Nun gut: Wenn man anerkennt, dass derjenige, der die deutsche Kultur am nachhaltigsten geprägt hat, Johann Wolfgang von Goethe heißt, dann ist gegen den Begriff einer „deutschen Leitkultur“ zunächst einmal nichts einzuwenden. Denn hat nicht Goethe in einer Ankündigung seines Werkes des „West-östlichen Divan“ öffentlich bekannt, er – der Verfasser desselben – lehne den Verdacht nicht ab, selbst ein „Muselman“ zu sein?
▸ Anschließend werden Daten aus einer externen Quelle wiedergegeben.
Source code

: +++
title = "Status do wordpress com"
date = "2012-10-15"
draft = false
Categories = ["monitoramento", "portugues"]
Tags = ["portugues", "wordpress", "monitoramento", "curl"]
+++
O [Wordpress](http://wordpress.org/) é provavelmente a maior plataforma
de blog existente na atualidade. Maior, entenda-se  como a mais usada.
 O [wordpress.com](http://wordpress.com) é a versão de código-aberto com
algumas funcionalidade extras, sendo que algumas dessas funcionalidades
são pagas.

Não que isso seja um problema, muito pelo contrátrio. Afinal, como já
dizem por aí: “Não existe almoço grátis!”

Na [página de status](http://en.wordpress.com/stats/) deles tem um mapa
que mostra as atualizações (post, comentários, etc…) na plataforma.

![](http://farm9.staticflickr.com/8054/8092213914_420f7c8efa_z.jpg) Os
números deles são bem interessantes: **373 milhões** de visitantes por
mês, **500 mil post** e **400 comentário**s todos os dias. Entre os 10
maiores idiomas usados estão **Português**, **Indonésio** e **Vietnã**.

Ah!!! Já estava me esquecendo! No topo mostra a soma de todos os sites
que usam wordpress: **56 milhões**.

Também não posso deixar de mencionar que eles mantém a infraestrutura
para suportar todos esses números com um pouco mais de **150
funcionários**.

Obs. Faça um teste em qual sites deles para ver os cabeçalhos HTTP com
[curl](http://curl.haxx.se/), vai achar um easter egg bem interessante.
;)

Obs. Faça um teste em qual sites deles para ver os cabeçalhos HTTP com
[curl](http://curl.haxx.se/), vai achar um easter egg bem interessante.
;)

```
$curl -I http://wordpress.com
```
Aber vielleicht war ja dann Goethe ein verkappter Terrorist?
Jedoch ist Goethe als Bürge für eine deutsche Leitkultur gänzlich ungeeignet, wenn man von einem gemeinsamen christlich-jüdischen Erbe ausgeht, auf dem die Leitkultur aufgebaut sei. Politiker wie Bundeskanzlerin Merkel nehmen offenbar nicht zur Kenntnis, was nach dem Ende der Naziherrschaft in Deutschland Gershom Scholem erklärt und Salomon Korn jetzt erneut festgestellt hat: nämlich, dass von einer „deutsch-jüdischen Symbiose“ keineswegs die Rede sein kann.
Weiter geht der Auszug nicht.